→ **Your goal**: Output nothing but the lines from the first line of the listing below through the line containing "no random tie-break.", printed exactly and free of pictures.

#### Data listing

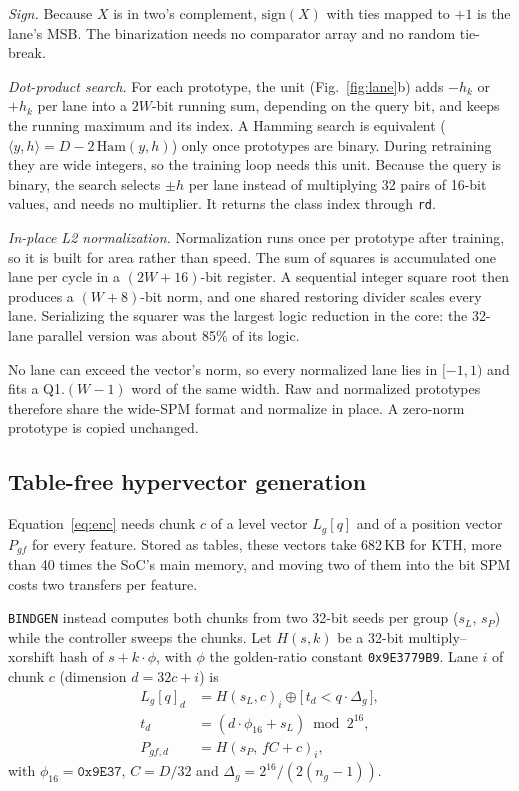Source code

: \documentclass[conference]{IEEEtran}
\begin{document}
\emph{Sign.} Because $X$ is in two's complement, $\mathrm{sign}(X)$ with ties mapped to $+1$ is the lane's MSB. The binarization needs no comparator array and no random tie-break.

\emph{Dot-product search.} For each prototype, the unit (Fig.~\ref{fig:lane}b) adds $-h_k$ or $+h_k$ per lane into a $2W$-bit running sum, depending on the query bit, and keeps the running maximum and its index. A Hamming search is equivalent ($\langle y,h\rangle=D-2\,\mathrm{Ham}(y,h)$) only once prototypes are binary. During retraining they are wide integers, so the training loop needs this unit. Because the query is binary, the search selects $\pm h$ per lane instead of multiplying 32 pairs of 16-bit values, and needs no multiplier. It returns the class index through \texttt{rd}.

\emph{In-place L2 normalization.} Normalization runs once per prototype after training, so it is built for area rather than speed. The sum of squares is accumulated one lane per cycle in a $(2W{+}16)$-bit register. A sequential integer square root then produces a $(W{+}8)$-bit norm, and one shared restoring divider scales every lane. Serializing the squarer was the largest logic reduction in the core: the 32-lane parallel version was about 85\% of its logic.

No lane can exceed the vector's norm, so every normalized lane lies in $[-1,1)$ and fits a Q1.$(W{-}1)$ word of the same width. Raw and normalized prototypes therefore share the wide-SPM format and normalize in place. A zero-norm prototype is copied unchanged.

\subsection{Table-free hypervector generation}
\label{sec:gen}
Equation~\eqref{eq:enc} needs chunk $c$ of a level vector $L_g[q]$ and of a position vector $P_{gf}$ for every feature. Stored as tables, these vectors take 682\,KB for KTH, more than 40 times the SoC's main memory, and moving two of them into the bit SPM costs two transfers per feature.

\texttt{BINDGEN} instead computes both chunks from two 32-bit seeds per group ($s_L$, $s_P$) while the controller sweeps the chunks. Let $H(s,k)$ be a 32-bit multiply--xorshift hash of $s+k\cdot\phi$, with $\phi$ the golden-ratio constant \texttt{0x9E3779B9}. Lane $i$ of chunk $c$ (dimension $d=32c+i$) is
\begin{align}
L_g[q]_d &= H(s_L,c)_i \oplus \big[\,t_d < q\cdot\Delta_g\,\big], \nonumber\\
t_d &= (d\cdot\phi_{16}+s_L)\bmod 2^{16}, \nonumber\\
P_{gf,d} &= H(s_P,\,fC+c)_i, \nonumber
\end{align}
with $\phi_{16}=\texttt{0x9E37}$, $C=D/32$ and $\Delta_g=2^{16}/(2(n_g{-}1))$.
\end{document}

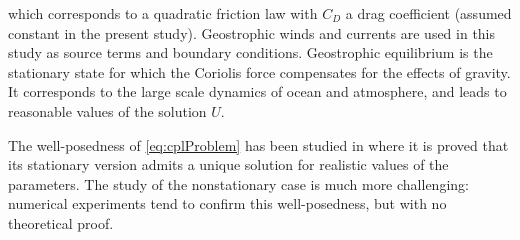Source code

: which corresponds to a quadratic friction law with $C_D$ 
a drag coefficient (assumed constant in the present study).
%
%
Geostrophic winds and currents are used in this study as
source terms and boundary conditions. 
Geostrophic equilibrium is the stationary state for which the 
Coriolis force compensates for the effects of gravity.
It corresponds to the large scale dynamics of ocean and 
atmosphere, and leads to reasonable values of the solution $U$. \par
The well-posedness of \eqref{eq:cplProblem} has been studied in 
\cite{thery_etude_2021}
where it is proved that its stationary version admits a unique solution for realistic values of the parameters. The study of the nonstationary case is much more challenging: numerical experiments tend to confirm this well-posedness, but  with no theoretical proof.
%
%
%
%
%
%
%
%
%
% 
%
%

########

→ **Exercise result**:
Source code

: \documentclass[conference]{IEEEtran}
\begin{document}
\emph{Sign.} Because $X$ is in two's complement, $\mathrm{sign}(X)$ with ties mapped to $+1$ is the lane's MSB. The binarization needs no comparator array and no random tie-break.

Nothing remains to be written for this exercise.